7月号
創業75周年の歴史から「創新」で次のステージへ 橋本 覚 <株式会社神戸マツダ 代表取締役社長>
今年、神戸マツダは創業75周年を迎えた。例年にも増して大きな盛り上がりを見せた「神戸マツダファンフェスタ2016」開催の意図について、神戸マツダ・橋本覚社長にお話を伺った。
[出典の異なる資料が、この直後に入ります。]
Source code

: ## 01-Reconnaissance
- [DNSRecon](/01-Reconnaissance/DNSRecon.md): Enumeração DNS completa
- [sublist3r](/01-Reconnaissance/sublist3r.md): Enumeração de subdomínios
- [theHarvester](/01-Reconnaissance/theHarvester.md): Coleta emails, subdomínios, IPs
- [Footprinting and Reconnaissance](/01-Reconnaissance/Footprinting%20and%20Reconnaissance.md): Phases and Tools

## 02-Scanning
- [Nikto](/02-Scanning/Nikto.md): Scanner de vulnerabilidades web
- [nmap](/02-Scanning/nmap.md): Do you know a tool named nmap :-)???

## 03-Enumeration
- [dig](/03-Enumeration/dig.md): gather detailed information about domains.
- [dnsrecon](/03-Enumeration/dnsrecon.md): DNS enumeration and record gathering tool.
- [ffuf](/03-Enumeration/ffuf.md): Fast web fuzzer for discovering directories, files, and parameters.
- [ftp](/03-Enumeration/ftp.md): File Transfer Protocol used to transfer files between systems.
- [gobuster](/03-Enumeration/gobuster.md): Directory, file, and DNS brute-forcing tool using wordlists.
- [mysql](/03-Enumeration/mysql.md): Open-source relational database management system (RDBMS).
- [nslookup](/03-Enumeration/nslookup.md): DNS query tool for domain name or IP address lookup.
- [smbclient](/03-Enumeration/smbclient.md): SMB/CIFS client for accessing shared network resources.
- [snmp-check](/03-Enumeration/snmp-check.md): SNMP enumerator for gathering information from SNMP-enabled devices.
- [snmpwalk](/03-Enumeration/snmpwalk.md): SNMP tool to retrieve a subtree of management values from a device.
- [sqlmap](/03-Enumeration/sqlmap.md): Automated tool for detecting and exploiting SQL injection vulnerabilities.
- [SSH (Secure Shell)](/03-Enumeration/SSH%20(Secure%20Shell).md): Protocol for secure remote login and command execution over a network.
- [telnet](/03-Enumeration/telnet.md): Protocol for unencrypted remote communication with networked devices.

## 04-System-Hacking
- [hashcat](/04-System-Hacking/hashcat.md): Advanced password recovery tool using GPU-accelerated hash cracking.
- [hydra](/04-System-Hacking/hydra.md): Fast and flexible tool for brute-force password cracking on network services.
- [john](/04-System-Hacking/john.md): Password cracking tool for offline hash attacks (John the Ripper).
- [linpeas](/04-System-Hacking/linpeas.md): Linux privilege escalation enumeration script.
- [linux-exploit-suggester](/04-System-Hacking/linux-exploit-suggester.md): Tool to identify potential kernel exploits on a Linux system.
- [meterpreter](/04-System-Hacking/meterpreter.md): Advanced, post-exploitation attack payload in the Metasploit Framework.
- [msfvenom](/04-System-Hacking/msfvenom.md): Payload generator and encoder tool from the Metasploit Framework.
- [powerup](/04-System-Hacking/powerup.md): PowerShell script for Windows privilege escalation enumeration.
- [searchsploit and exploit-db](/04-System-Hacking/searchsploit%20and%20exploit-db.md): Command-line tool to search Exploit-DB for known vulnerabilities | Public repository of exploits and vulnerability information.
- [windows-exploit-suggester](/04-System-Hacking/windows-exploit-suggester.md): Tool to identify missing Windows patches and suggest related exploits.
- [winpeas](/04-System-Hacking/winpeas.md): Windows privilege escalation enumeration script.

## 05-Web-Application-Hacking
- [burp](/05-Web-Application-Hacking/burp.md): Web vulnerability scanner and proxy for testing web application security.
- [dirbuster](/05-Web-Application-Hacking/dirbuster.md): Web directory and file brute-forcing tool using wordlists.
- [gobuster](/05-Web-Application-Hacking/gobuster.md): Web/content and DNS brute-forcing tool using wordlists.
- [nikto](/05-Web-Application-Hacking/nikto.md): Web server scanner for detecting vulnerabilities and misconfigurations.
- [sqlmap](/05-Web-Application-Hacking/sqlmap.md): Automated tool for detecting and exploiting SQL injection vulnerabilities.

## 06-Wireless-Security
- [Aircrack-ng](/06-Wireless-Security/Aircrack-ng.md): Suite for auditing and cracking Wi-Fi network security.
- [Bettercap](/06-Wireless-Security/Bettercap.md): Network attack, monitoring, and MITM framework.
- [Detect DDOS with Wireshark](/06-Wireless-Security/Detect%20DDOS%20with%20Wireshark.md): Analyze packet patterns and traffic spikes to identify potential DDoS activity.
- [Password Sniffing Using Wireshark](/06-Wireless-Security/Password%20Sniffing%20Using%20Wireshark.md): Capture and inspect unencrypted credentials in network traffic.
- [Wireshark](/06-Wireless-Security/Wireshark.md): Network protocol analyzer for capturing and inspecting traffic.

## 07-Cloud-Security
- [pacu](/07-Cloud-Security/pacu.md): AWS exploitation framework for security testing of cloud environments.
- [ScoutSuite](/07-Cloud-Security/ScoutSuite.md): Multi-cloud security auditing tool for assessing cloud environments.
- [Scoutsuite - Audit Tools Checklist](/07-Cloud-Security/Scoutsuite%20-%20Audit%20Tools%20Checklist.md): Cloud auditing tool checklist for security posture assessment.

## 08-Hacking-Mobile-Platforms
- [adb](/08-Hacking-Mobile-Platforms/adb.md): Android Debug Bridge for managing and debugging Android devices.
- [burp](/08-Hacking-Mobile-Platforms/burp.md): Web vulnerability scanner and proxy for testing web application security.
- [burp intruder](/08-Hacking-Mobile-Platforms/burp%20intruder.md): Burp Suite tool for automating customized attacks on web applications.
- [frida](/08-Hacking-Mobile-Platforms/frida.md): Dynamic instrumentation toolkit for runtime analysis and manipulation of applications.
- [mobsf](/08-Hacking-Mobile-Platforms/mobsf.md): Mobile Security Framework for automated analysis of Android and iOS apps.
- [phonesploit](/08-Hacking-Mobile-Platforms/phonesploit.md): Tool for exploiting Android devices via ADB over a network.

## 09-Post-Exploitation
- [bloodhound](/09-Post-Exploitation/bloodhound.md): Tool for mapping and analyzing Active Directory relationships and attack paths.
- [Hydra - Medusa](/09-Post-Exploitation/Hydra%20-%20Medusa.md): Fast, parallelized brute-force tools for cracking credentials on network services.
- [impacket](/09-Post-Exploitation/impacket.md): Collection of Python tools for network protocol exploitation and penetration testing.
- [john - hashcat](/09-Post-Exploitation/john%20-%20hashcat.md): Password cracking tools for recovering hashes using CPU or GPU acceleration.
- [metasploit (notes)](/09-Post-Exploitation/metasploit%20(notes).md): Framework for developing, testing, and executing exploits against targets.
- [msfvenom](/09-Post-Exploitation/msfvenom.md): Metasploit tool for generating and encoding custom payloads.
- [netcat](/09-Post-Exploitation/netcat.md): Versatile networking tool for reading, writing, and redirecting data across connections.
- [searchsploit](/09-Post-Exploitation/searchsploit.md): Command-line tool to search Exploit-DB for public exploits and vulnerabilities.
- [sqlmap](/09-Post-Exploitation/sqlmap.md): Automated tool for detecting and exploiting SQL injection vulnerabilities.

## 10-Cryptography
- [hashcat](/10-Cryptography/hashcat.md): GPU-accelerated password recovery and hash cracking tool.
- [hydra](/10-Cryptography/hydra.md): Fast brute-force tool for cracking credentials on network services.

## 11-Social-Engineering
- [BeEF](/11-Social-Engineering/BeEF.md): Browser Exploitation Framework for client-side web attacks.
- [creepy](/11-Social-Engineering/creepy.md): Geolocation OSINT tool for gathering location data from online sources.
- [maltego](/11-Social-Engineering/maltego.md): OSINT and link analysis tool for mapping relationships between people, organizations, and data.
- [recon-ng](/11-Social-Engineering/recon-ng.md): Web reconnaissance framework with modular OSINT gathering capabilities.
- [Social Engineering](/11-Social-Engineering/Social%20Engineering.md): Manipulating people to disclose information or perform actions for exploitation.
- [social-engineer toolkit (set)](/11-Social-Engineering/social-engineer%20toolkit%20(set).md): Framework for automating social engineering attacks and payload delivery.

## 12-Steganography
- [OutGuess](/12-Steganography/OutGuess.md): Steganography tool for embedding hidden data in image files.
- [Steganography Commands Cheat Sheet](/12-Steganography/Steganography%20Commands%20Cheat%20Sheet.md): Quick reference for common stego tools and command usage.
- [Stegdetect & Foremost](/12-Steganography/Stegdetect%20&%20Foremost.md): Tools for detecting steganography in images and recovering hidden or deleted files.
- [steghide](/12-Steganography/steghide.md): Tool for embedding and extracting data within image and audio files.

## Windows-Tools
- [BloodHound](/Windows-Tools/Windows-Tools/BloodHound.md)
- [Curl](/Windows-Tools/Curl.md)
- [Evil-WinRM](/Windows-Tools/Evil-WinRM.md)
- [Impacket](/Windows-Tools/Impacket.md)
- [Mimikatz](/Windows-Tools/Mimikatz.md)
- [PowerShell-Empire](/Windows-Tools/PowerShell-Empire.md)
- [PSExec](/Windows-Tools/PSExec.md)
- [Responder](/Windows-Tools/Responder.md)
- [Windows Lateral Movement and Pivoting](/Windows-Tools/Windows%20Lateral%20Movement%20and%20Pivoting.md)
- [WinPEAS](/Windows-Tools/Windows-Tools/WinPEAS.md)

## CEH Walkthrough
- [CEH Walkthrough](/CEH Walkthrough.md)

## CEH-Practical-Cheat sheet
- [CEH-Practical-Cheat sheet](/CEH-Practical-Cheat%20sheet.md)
─今年のファンフェスタは例年以上に盛り上がっていますね。
橋本 そうですね。今年は特に力を入れています。昨年に増してブランドを発信したいという気持ちが強いです。マツダのデザインラボで「ご神体」とよばれている、マツダデザインの根源となるオブジェも展示しましたが、あれはマツダの本社にあり広島を出ることがほとんどないのですよ。過去にロサンゼルスモーターショーに1度出展したことがあるくらいです。なかなか見られるものではありません。デザイン本部も「そこまでやるなら」と協力してくれました。LM55と787Bの2台が並ぶことも珍しく、そんな機会はイギリスのレーシングカーのイベント、グッドウッドフェスティバルくらいしかないでしょうね。マツダの公式フェイスブックページで告知していただいたのですが、「いいね!」が9千以上ありました。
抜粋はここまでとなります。